While postnatal insomnia is not exactly severe and it does not lead to long term health risks, it can be pretty annoying for the women. Unless it is dealt with properly, the affected women may face delay in resuming normal life. The main effects are:

  • It can lead to weight gain or cause delay in losing the weight gained during pregnancy.
  • It can lead to depression.
  • It can also affect the mental health of the woman. Chronic insomnia can make her irritable.
  • As expected, lack of sleep can also result in the mother being unable to care for the baby as desired.

[ Read: How Yoga Can Help Relieve Depression ]

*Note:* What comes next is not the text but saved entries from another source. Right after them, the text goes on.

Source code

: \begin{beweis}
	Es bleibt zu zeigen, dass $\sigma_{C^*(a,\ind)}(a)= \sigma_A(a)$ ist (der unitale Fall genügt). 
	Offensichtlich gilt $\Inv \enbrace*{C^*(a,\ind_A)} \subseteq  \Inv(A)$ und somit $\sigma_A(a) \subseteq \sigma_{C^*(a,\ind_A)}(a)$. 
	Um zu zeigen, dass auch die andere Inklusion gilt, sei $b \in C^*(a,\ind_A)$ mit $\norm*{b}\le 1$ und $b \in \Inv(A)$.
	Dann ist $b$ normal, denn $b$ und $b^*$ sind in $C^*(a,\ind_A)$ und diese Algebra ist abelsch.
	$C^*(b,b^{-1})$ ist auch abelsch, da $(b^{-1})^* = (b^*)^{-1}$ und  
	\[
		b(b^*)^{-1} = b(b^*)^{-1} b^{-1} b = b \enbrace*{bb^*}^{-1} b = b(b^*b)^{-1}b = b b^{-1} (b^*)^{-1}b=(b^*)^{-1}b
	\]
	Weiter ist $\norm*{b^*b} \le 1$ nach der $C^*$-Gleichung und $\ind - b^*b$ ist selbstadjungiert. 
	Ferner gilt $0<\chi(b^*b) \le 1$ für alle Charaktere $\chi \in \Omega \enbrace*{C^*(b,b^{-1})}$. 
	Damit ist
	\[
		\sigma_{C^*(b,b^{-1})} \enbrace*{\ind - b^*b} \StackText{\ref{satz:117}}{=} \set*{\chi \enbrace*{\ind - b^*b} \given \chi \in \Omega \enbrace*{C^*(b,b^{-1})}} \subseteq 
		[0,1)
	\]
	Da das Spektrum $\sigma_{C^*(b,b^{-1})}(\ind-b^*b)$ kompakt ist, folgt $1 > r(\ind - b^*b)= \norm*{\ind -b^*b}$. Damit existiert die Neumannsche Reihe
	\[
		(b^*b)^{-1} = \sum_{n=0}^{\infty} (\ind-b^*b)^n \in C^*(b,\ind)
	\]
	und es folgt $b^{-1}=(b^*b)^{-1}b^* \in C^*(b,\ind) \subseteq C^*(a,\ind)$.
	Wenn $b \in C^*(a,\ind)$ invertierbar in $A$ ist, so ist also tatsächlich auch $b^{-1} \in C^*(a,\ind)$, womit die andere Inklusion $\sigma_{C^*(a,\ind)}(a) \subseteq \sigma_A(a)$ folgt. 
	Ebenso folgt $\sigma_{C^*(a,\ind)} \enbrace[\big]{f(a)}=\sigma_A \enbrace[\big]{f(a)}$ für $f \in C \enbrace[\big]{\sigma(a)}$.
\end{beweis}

How to deal with Postnatal Insomnia

Below listed are a handful of tips that can help you deal effectively with postnatal insomnia:

  • Making small alterations in sleeping patterns– While it is neither practical nor possible for a mother to stay awake all night and sleep through day to cope with sleeplessness, bringing small changes in sleeping schedule may help. You may sleep earlier than usual at night, for example.
  • Adapting the sleeping pattern to baby– A lot of mothers cannot sleep properly because their sleeping patterns are drastically opposite to that of the baby. You may adapt the sleeping schedule closer to the baby to cope with this issue.
  • Trying meditation and yoga– Meditation helps people to focus their mind and deal with stress. The same is true about yoga. It can benefit all types of people, including new mothers. The effects of yoga and meditation will also help you battle negative feelings like depression which actually lead to sleeplessness.
  • Avoiding stimulants before sleeping– At times, you may find it hard to sleep at night after childbirth because you take foods that act as stimulants. Avoid taking foods containing caffeine for example.
  • Catch naps at daytime-If you find sleeping at night rather tedious despite trying every possible remedy and feel drowsy throughout the day after childbirth, there is a way out. You can take a nap in the day at a convenient time. This will help your body recover from the effects of insomnia to an extent. For example, if the baby dozes off after having the meal at afternoon, it is the right time for you to take a short nap. Ask a family member to attend to the baby for that time.
  • Professional assistance– If you find that you are not able to sleep despite trying every measure after childbirth, medical intervention may help. You may talk with a qualified doctor who can help you in this regard.